Starting point is 00:04:12 If we're not even building the SEO out on our site, why are we doing something else? If we haven't completely built out the sales training for our sales team to keep their execution high, why are we thinking about doing other things? And so many entrepreneurs that I see who are talking about how they want to grow their business and do this next new thing or this exciting add-on aren't even doing the basics. And the thing, and I've said this before, but being advanced means that you never don't do the basics. And if you're like, well, Alex, that's going to take so much time for me to do each of those things. Welcome to building a big business. Because big businesses do the same things little businesses do, but they do them better and they fill the holes in the bucket. And so,
Starting point is 00:04:51 if you were to think about a business as a bucket and you've got water pouring in the top, which is the traffic or the eyeballs or whatever, and then the bucket is what you're keeping, right? So the first thing that you're going to do, right, if you want to grow, the amount of water you have in the bucket is you don't have multiple buckets, right? What you're going to do is probably fix the holes in the bucket you got, right? Number one, fix the bucket. Number two, once you fix the bucket, increase the flow to the bucket. Once you've done that and you've completely maximized that, then you add,
Starting point is 00:05:21 new flows. But most people have never done that. And so the moniker that I remember about this is better, more, new. And so whenever I'm thinking about our business or our businesses in the portfolio, I think, have we maxed out better yet? If we have not maxed better yet, there's no point in incurring the risk of more or new, because more is riskier than better. Better is the lowest risk opportunity that everyone has. Do what you're currently doing, do it better. Right? Follow up faster, follow up more, make better copy, make better creative, optimize your site, hire better people, train them better, have better management systems, better incentive systems, but you're like, but Alex, that sounds so boring. Welcome to growing big shit. It's how you do it. You literally fill all the holes in the
Starting point is 00:06:06 bucket that you know you should be doing but aren't. And so right now, hear me out, if you were to make a list of the top 25 things that you could do in your business that you are not doing, right, The obvious things that you know would make you more money. If I emailed more, I'd make more money. If I did more reachouts, I'd make more money. If I made more content, I'd make more money. If I trained my sales team more, if I did more call reviews, I'd make more money. If I reorganized our customer onboarding process, if I created a better cadence or training
Starting point is 00:06:31 for our customer support team or customer success team, we'd make more money. Put out every single one of the obvious bullets that you had that you know would grow your business. Instead of doing the new thing, do those first. And once you finish that list, what you will see happen. And this is why it's spiritually difficult as an entrepreneur because we like to do new shit. It's why we started the business to begin with. We stopped doing the old thing. We started the new thing and we got reinforced that behavior.
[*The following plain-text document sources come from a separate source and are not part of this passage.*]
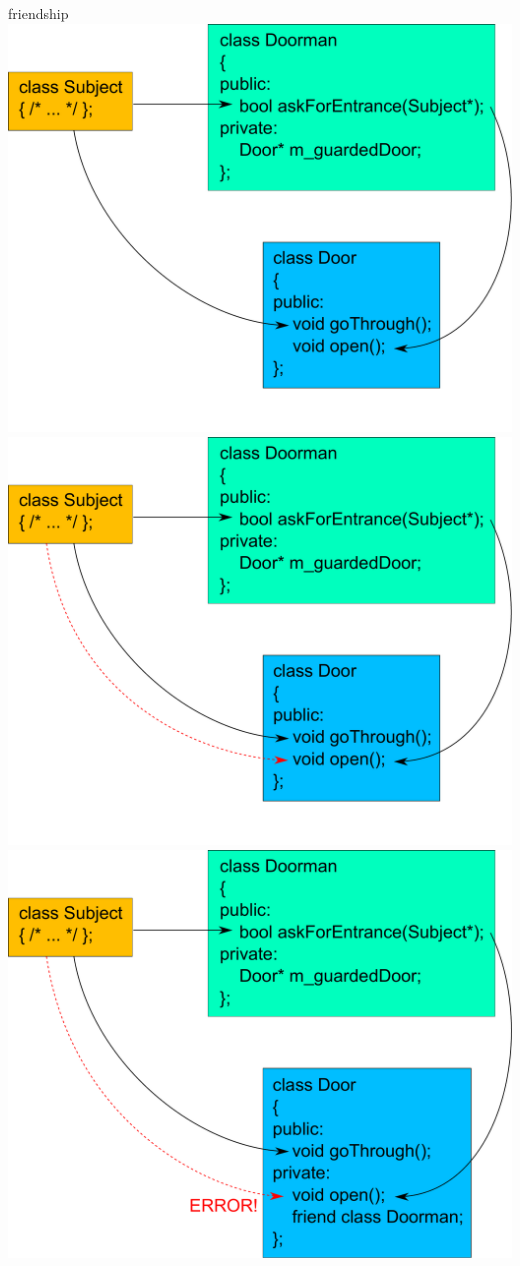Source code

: \begin{frame}{friendship}
	\onslide*<+> { \includegraphics[height=0.75\textheight]{images/without-friendship} }
	\onslide*<+> { \includegraphics[height=0.75\textheight]{images/without-friendship-unauth} }
	\onslide*<+> { \includegraphics[height=0.75\textheight]{images/with-friendship} }
\end{frame}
Starting point is 00:06:54 And so we learned the wrong lesson. We learned that when we start new things, good things happen. And so we think we should start new things. But this is where it's difficult and we have to learn at each level is that you started the new thing and you got rewarded. But now if you start another thing, you will get punished. And some people never unlearn that first lesson. And so you have to switch from new to better because the innovation already happened when you got the product market fit.
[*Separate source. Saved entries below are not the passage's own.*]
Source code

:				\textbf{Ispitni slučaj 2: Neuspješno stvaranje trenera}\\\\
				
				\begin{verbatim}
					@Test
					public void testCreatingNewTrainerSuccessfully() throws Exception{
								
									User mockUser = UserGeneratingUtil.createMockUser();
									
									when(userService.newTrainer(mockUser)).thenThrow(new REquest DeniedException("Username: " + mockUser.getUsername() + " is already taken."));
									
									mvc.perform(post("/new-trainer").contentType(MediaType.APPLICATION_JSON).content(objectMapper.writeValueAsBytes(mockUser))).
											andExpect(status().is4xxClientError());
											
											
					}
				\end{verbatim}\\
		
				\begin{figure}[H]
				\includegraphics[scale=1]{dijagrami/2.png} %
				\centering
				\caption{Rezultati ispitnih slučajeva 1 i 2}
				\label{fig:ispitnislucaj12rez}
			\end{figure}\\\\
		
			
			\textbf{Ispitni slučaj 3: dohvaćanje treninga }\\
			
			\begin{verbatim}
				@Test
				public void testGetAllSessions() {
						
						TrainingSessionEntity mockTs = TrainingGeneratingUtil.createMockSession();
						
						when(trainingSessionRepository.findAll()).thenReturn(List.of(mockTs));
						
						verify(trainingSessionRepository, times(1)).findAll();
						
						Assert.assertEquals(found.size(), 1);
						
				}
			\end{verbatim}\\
Starting point is 00:07:19 As soon as people start buying the thing you're selling, that's when the new needs to end for a while. Because now you just need to do better and more. So you fill the holes in the bucket with all the better and then you do more. Then you go from one piece of content today to five pieces of content today. From one sales guy to five sales guys, right? From one video editor to five video editors. From one, I mean, I can keep going with this, right? You get the idea.
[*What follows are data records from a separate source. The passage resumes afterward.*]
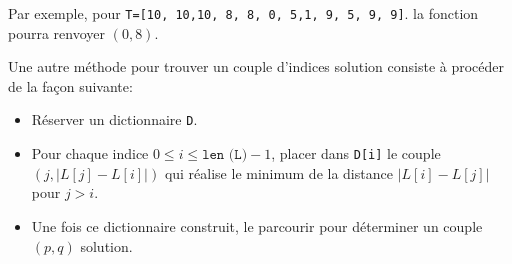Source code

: Par exemple, pour \texttt{T=[10, 10,10, 8, 8, 0, 5,1, 9, 5, 9, 9]}. la fonction pourra renvoyer $(0,8)$.

\bigskip 

Une autre méthode pour trouver un couple d'indices solution consiste à procéder de la façon suivante:

\begin{itemize}\item Réserver un dictionnaire \texttt{D}.
	
	\item  Pour chaque indice $0\le i\le \texttt{len (L)}-1$, placer dans \texttt{D[i]} le couple $(j,|L[j]-L[i]|)$ qui réalise le minimum de la distance $|L[i]-L[j]|$ pour $j>i$.
	
	\item Une fois ce dictionnaire construit, le parcourir pour déterminer un couple $(p,q)$ solution.
	
\end{itemize}

\medskip {}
Starting point is 00:07:42 It's about doing more once you fix the first one and make it better. Hey guys, real quick, if you're new to the podcast, I have a book on Amazon called $100 million offers that over $8,000 five-star reviews and it has almost a perfect score. You can get it for 99 cents on Kindle. The reason I bring it up is that I put over 1,000 hours into writing that book. And it's my biggest gift to our community. So it's my very shameless way of trying to get you to like me more and ultimately make more dollars to that later on in your business career. I can potentially partner with you. So that's my give. Go check it out, Amazon, and back to the show.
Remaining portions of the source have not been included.